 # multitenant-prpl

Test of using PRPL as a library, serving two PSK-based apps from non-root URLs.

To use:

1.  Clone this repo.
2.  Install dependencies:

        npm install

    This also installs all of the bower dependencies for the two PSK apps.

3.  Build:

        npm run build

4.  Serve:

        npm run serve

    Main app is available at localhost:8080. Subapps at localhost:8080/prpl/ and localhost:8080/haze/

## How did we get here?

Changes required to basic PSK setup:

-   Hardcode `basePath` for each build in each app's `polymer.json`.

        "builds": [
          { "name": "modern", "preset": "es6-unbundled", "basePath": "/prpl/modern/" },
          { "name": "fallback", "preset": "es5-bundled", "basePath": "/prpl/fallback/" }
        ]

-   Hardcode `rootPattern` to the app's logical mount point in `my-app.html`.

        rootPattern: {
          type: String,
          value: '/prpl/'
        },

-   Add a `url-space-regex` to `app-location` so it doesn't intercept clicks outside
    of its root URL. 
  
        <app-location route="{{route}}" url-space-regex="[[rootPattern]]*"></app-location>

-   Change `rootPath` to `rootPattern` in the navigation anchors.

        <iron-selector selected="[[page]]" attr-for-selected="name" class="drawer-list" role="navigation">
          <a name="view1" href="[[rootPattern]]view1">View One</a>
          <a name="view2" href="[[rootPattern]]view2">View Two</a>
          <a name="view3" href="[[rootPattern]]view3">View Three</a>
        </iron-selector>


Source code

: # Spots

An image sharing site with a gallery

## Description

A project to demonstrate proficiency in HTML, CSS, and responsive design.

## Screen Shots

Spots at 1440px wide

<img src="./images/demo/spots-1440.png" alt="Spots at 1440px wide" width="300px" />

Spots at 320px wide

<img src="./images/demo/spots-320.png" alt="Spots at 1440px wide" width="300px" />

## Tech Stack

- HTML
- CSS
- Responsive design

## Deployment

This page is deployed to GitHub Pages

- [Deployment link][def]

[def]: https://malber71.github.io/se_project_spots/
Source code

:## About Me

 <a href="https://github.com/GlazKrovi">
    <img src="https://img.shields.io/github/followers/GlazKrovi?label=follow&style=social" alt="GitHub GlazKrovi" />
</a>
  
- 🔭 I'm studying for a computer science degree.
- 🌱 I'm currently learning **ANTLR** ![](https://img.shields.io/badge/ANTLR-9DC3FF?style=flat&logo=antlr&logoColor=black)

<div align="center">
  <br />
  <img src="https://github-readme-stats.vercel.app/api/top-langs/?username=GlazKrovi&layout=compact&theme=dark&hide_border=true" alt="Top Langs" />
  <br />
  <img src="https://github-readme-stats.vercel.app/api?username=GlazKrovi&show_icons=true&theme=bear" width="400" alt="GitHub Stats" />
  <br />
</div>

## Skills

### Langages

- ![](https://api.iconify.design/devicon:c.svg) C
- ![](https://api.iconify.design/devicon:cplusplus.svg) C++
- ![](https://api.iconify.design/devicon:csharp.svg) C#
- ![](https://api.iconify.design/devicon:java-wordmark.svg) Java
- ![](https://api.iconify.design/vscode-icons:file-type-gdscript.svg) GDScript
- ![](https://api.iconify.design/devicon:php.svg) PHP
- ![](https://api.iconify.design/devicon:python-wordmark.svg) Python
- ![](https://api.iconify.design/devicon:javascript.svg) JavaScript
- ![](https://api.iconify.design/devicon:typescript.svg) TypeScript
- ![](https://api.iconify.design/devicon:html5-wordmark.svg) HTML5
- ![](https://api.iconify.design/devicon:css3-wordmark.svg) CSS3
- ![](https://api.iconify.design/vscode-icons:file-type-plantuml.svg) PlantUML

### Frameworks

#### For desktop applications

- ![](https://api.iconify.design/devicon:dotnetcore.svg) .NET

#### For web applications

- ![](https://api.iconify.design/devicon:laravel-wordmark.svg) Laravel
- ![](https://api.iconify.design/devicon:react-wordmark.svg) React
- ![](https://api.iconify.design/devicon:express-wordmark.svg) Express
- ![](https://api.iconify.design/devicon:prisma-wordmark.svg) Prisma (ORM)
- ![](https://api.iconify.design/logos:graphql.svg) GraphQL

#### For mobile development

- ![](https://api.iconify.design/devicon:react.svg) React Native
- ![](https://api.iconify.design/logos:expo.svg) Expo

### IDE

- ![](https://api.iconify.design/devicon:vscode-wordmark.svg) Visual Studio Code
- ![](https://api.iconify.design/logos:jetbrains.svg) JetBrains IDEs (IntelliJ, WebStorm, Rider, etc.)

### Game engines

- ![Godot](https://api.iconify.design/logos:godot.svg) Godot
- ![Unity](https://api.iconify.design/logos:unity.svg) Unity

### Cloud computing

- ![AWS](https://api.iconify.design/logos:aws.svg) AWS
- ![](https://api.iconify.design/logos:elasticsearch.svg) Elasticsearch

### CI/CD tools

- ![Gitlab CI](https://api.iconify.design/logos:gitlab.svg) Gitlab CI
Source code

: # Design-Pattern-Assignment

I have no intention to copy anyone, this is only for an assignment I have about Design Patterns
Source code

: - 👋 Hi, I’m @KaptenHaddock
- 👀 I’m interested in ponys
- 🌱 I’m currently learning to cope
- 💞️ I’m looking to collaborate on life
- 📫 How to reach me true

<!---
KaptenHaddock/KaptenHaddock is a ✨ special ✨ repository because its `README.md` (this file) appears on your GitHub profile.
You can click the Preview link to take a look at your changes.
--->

****************

**Exercise instructions:**
Your task is to copy every line of the entries that contains the string "stats".

**Exercise response:**
  <img src="https://github-readme-stats.vercel.app/api/top-langs/?username=GlazKrovi&layout=compact&theme=dark&hide_border=true" alt="Top Langs" />
  <img src="https://github-readme-stats.vercel.app/api?username=GlazKrovi&show_icons=true&theme=bear" width="400" alt="GitHub Stats" />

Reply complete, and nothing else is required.